Accelerating Data Processing in Python with Parallelism
Published:
Parallel data processing is a technique used to speed up data processing tasks by dividing the data into smaller chunks and processing them simultaneously on multiple processors. It could be useful as long as do not need to be implemented sequentially. In contrast to threading, which is suitable for tasks that are I/O bounded but not tasks that are CPU bounded, multiprocessing runs on multiple cores and helps when tasks are CPU bounded. Python provides several ways to implement parallel data processing.

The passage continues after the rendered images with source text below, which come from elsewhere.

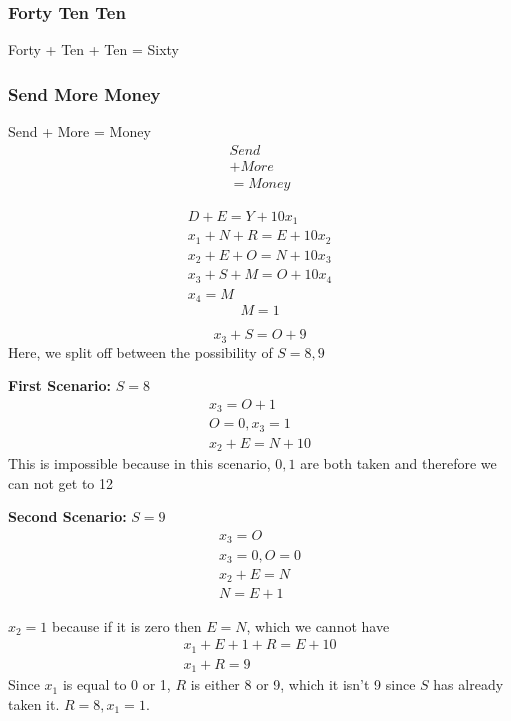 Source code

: \documentclass[11pt]{article}
\begin{document}
\subsubsection{Forty Ten Ten}
Forty + Ten + Ten = Sixty
\subsubsection{Send More Money}
Send + More = Money
\begin{gather}
    Send \\
    + More \\
    = Money
\end{gather}

\begin{gather}
    D + E = Y + 10 x_1 \\ 
    x_1 + N + R = E + 10 x_2 \\
    x_2 + E + O = N + 10 x_3 \\
    x_3 + S + M = O + 10 x_4 \\ 
    x_4 = M
\end{gather}
\begin{equation}
    M = 1
\end{equation}

\begin{equation}
    x_3 + S = O + 9
\end{equation}
Here, we split off between the possibility of $S=8,9$

\textbf{First Scenario:} $S=8$
\begin{gather}
    x_3 = O + 1 \\
    O = 0, x_3 = 1 \\
    x_2 + E = N + 10
\end{gather}
This is impossible because in this scenario, $0,1$ are both taken and therefore we can not get to 12

\textbf{Second Scenario:} $S=9$
\begin{gather}
    x_3 = O \\ 
    x_3 = 0, O = 0 \\
    x_2 + E = N \\
    N = E + 1
\end{gather}

$x_2=1$ because if it is zero then $E=N$, which we cannot have
\begin{gather}
    x_1 + E + 1 + R = E + 10 \\
    x_1 + R = 9
\end{gather}
Since $x_1$ is equal to 0 or 1, $R$ is either 8 or 9, which it isn't 9 since $S$ has already taken it.
$R=8, x_1 = 1$.
\end{document}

In this post, we will introduce two of them
Pandarallel
If you are using apply
when processing your DataFrame, pandarallel
is an easy-to-use tool that helps you parallelize your operations with minimal modification to your code.
1. Installation
pip install pandarallel
2. Initialization
from pandarallel import pandarallel
pandarallel.initialize(progress_bar=True)
If successfully initialized, you will see:
INFO: Pandarallel will run on 8 workers.
INFO: Pandarallel will use Memory file system to transfer data between the main process and workers.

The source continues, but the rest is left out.